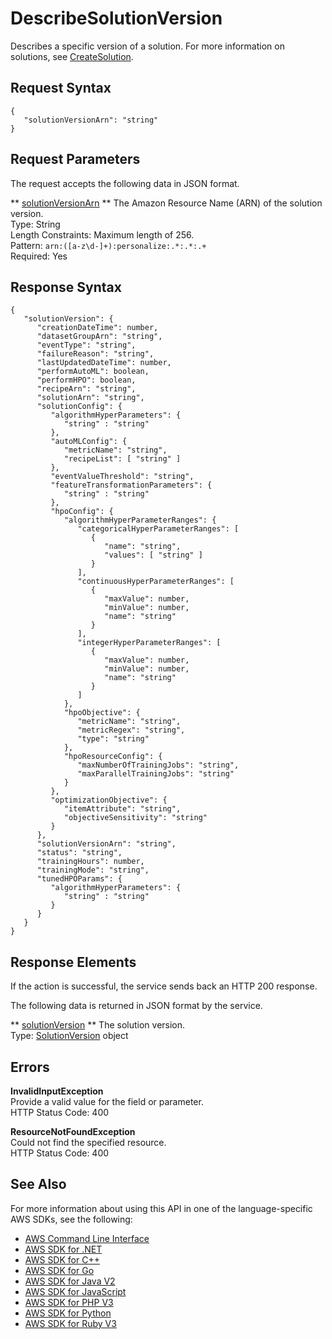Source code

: # DescribeSolutionVersion<a name="API_DescribeSolutionVersion"></a>

Describes a specific version of a solution\. For more information on solutions, see [CreateSolution](API_CreateSolution.md)\.

## Request Syntax<a name="API_DescribeSolutionVersion_RequestSyntax"></a>

```
{
   "solutionVersionArn": "string"
}
```

## Request Parameters<a name="API_DescribeSolutionVersion_RequestParameters"></a>

The request accepts the following data in JSON format\.

 ** [solutionVersionArn](#API_DescribeSolutionVersion_RequestSyntax) **   <a name="personalize-DescribeSolutionVersion-request-solutionVersionArn"></a>
The Amazon Resource Name \(ARN\) of the solution version\.  
Type: String  
Length Constraints: Maximum length of 256\.  
Pattern: `arn:([a-z\d-]+):personalize:.*:.*:.+`   
Required: Yes

## Response Syntax<a name="API_DescribeSolutionVersion_ResponseSyntax"></a>

```
{
   "solutionVersion": { 
      "creationDateTime": number,
      "datasetGroupArn": "string",
      "eventType": "string",
      "failureReason": "string",
      "lastUpdatedDateTime": number,
      "performAutoML": boolean,
      "performHPO": boolean,
      "recipeArn": "string",
      "solutionArn": "string",
      "solutionConfig": { 
         "algorithmHyperParameters": { 
            "string" : "string" 
         },
         "autoMLConfig": { 
            "metricName": "string",
            "recipeList": [ "string" ]
         },
         "eventValueThreshold": "string",
         "featureTransformationParameters": { 
            "string" : "string" 
         },
         "hpoConfig": { 
            "algorithmHyperParameterRanges": { 
               "categoricalHyperParameterRanges": [ 
                  { 
                     "name": "string",
                     "values": [ "string" ]
                  }
               ],
               "continuousHyperParameterRanges": [ 
                  { 
                     "maxValue": number,
                     "minValue": number,
                     "name": "string"
                  }
               ],
               "integerHyperParameterRanges": [ 
                  { 
                     "maxValue": number,
                     "minValue": number,
                     "name": "string"
                  }
               ]
            },
            "hpoObjective": { 
               "metricName": "string",
               "metricRegex": "string",
               "type": "string"
            },
            "hpoResourceConfig": { 
               "maxNumberOfTrainingJobs": "string",
               "maxParallelTrainingJobs": "string"
            }
         },
         "optimizationObjective": { 
            "itemAttribute": "string",
            "objectiveSensitivity": "string"
         }
      },
      "solutionVersionArn": "string",
      "status": "string",
      "trainingHours": number,
      "trainingMode": "string",
      "tunedHPOParams": { 
         "algorithmHyperParameters": { 
            "string" : "string" 
         }
      }
   }
}
```

## Response Elements<a name="API_DescribeSolutionVersion_ResponseElements"></a>

If the action is successful, the service sends back an HTTP 200 response\.

The following data is returned in JSON format by the service\.

 ** [solutionVersion](#API_DescribeSolutionVersion_ResponseSyntax) **   <a name="personalize-DescribeSolutionVersion-response-solutionVersion"></a>
The solution version\.  
Type: [SolutionVersion](API_SolutionVersion.md) object

## Errors<a name="API_DescribeSolutionVersion_Errors"></a>

 **InvalidInputException**   
Provide a valid value for the field or parameter\.  
HTTP Status Code: 400

 **ResourceNotFoundException**   
Could not find the specified resource\.  
HTTP Status Code: 400

## See Also<a name="API_DescribeSolutionVersion_SeeAlso"></a>

For more information about using this API in one of the language\-specific AWS SDKs, see the following:
+  [ AWS Command Line Interface](https://docs.aws.amazon.com/goto/aws-cli/personalize-2018-05-22/DescribeSolutionVersion) 
+  [ AWS SDK for \.NET](https://docs.aws.amazon.com/goto/DotNetSDKV3/personalize-2018-05-22/DescribeSolutionVersion) 
+  [ AWS SDK for C\+\+](https://docs.aws.amazon.com/goto/SdkForCpp/personalize-2018-05-22/DescribeSolutionVersion) 
+  [ AWS SDK for Go](https://docs.aws.amazon.com/goto/SdkForGoV1/personalize-2018-05-22/DescribeSolutionVersion) 
+  [ AWS SDK for Java V2](https://docs.aws.amazon.com/goto/SdkForJavaV2/personalize-2018-05-22/DescribeSolutionVersion) 
+  [ AWS SDK for JavaScript](https://docs.aws.amazon.com/goto/AWSJavaScriptSDK/personalize-2018-05-22/DescribeSolutionVersion) 
+  [ AWS SDK for PHP V3](https://docs.aws.amazon.com/goto/SdkForPHPV3/personalize-2018-05-22/DescribeSolutionVersion) 
+  [ AWS SDK for Python](https://docs.aws.amazon.com/goto/boto3/personalize-2018-05-22/DescribeSolutionVersion) 
+  [ AWS SDK for Ruby V3](https://docs.aws.amazon.com/goto/SdkForRubyV3/personalize-2018-05-22/DescribeSolutionVersion)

_Task instructions:_ Exact duplication is required for the lines above, from the line that contains "The request accepts" to the line that contains "The Amazon Resource", inclusive; omit all others.

_Finished exercise:_
The request accepts the following data in JSON format\.

 ** [solutionVersionArn](#API_DescribeSolutionVersion_RequestSyntax) **   <a name="personalize-DescribeSolutionVersion-request-solutionVersionArn"></a>
The Amazon Resource Name \(ARN\) of the solution version\.  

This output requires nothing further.